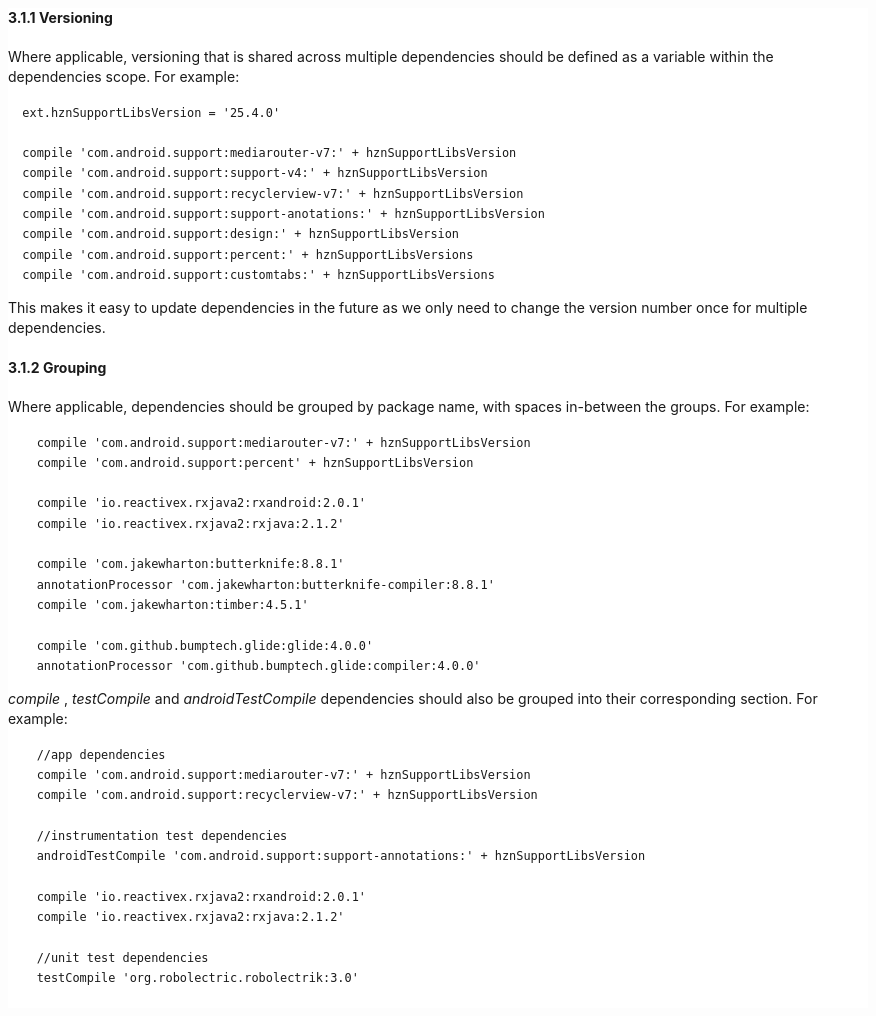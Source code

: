 #### 3.1.1 Versioning

Where applicable, versioning that is shared across multiple dependencies should be defined as a variable within the dependencies scope. For example:

  ```
    ext.hznSupportLibsVersion = '25.4.0'

    compile 'com.android.support:mediarouter-v7:' + hznSupportLibsVersion
    compile 'com.android.support:support-v4:' + hznSupportLibsVersion
    compile 'com.android.support:recyclerview-v7:' + hznSupportLibsVersion
    compile 'com.android.support:support-anotations:' + hznSupportLibsVersion
    compile 'com.android.support:design:' + hznSupportLibsVersion
    compile 'com.android.support:percent:' + hznSupportLibsVersions
    compile 'com.android.support:customtabs:' + hznSupportLibsVersions

```

This makes it easy to update dependencies in the future as we only need to change the version number once for multiple dependencies.

#### 3.1.2 Grouping

Where applicable, dependencies should be grouped by package name, with spaces in-between the groups. For example:

```
    compile 'com.android.support:mediarouter-v7:' + hznSupportLibsVersion
    compile 'com.android.support:percent' + hznSupportLibsVersion

    compile 'io.reactivex.rxjava2:rxandroid:2.0.1'
    compile 'io.reactivex.rxjava2:rxjava:2.1.2'

    compile 'com.jakewharton:butterknife:8.8.1'
    annotationProcessor 'com.jakewharton:butterknife-compiler:8.8.1'
    compile 'com.jakewharton:timber:4.5.1'

    compile 'com.github.bumptech.glide:glide:4.0.0'
    annotationProcessor 'com.github.bumptech.glide:compiler:4.0.0'

```

*compile* , *testCompile* and *androidTestCompile* dependencies should also be grouped into their corresponding section. For example:

```
    //app dependencies
    compile 'com.android.support:mediarouter-v7:' + hznSupportLibsVersion
    compile 'com.android.support:recyclerview-v7:' + hznSupportLibsVersion

    //instrumentation test dependencies
    androidTestCompile 'com.android.support:support-annotations:' + hznSupportLibsVersion

    compile 'io.reactivex.rxjava2:rxandroid:2.0.1'
    compile 'io.reactivex.rxjava2:rxjava:2.1.2'

    //unit test dependencies
    testCompile 'org.robolectric.robolectrik:3.0'


```
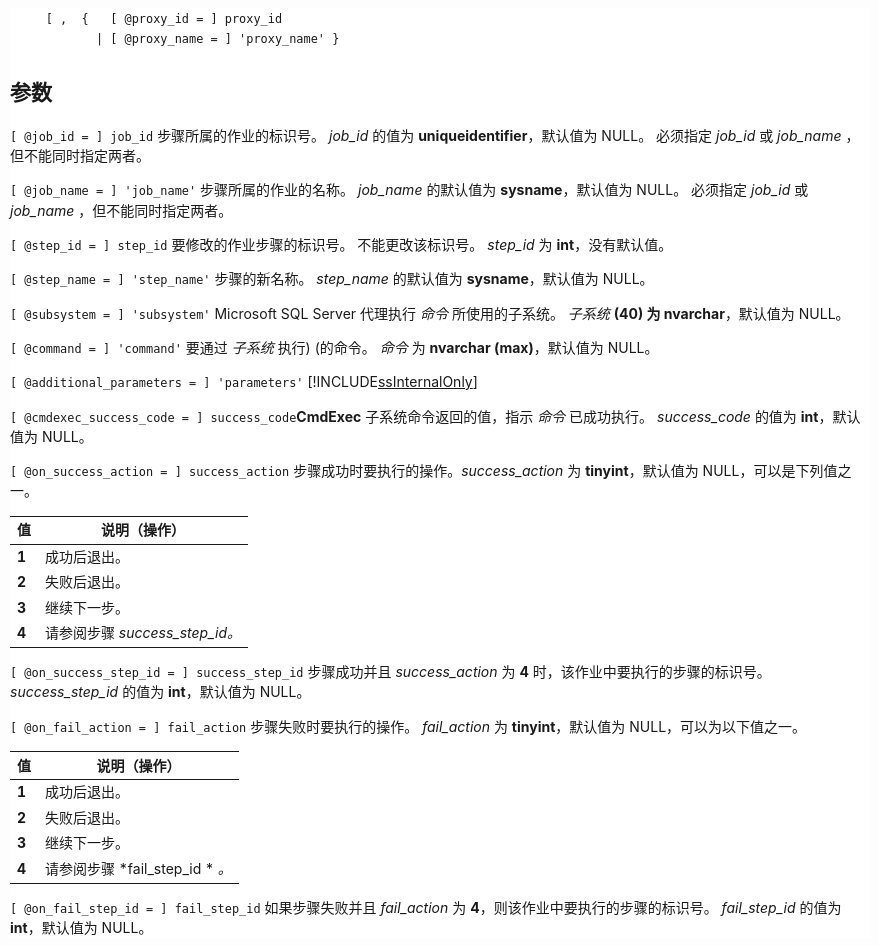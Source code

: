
```  
     [ ,  {   [ @proxy_id = ] proxy_id   
            | [ @proxy_name = ] 'proxy_name' }   
```  
  
## <a name="arguments"></a>参数  
`[ @job_id = ] job_id` 步骤所属的作业的标识号。 *job_id* 的值为 **uniqueidentifier**，默认值为 NULL。 必须指定 *job_id* 或 *job_name* ，但不能同时指定两者。  
  
`[ @job_name = ] 'job_name'` 步骤所属的作业的名称。 *job_name* 的默认值为 **sysname**，默认值为 NULL。 必须指定 *job_id* 或 *job_name* ，但不能同时指定两者。  
  
`[ @step_id = ] step_id` 要修改的作业步骤的标识号。 不能更改该标识号。 *step_id* 为 **int**，没有默认值。  
  
`[ @step_name = ] 'step_name'` 步骤的新名称。 *step_name* 的默认值为 **sysname**，默认值为 NULL。  
  
`[ @subsystem = ] 'subsystem'` Microsoft SQL Server 代理执行 *命令* 所使用的子系统。 *子系统* **(40) 为 nvarchar**，默认值为 NULL。  
  
`[ @command = ] 'command'` 要通过 *子系统* 执行)  (的命令。 *命令* 为 **nvarchar (max)**，默认值为 NULL。  
  
`[ @additional_parameters = ] 'parameters'` [!INCLUDE[ssInternalOnly](../../includes/ssinternalonly-md.md)]  
  
`[ @cmdexec_success_code = ] success_code`**CmdExec** 子系统命令返回的值，指示 *命令* 已成功执行。 *success_code* 的值为 **int**，默认值为 NULL。  
  
`[ @on_success_action = ] success_action` 步骤成功时要执行的操作。*success_action* 为 **tinyint**，默认值为 NULL，可以是下列值之一。  
  
|值|说明（操作）|  
|-----------|----------------------------|  
|**1**|成功后退出。|  
|**2**|失败后退出。|  
|**3**|继续下一步。|  
|**4**|请参阅步骤 *success_step_id。*|  
  
`[ @on_success_step_id = ] success_step_id` 步骤成功并且 *success_action* 为 **4** 时，该作业中要执行的步骤的标识号。 *success_step_id* 的值为 **int**，默认值为 NULL。  
  
`[ @on_fail_action = ] fail_action` 步骤失败时要执行的操作。 *fail_action* 为 **tinyint**，默认值为 NULL，可以为以下值之一。  
  
|值|说明（操作）|  
|-----------|----------------------------|  
|**1**|成功后退出。|  
|**2**|失败后退出。|  
|**3**|继续下一步。|  
|**4**|请参阅步骤 *fail_step_id * *。*|  
  
`[ @on_fail_step_id = ] fail_step_id` 如果步骤失败并且 *fail_action* 为 **4**，则该作业中要执行的步骤的标识号。 *fail_step_id* 的值为 **int**，默认值为 NULL。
============
# [Assignment]
The answer must be the number of lines in the records where the string "必须指定" is found, stated alone.

# [Result of the exercise]
2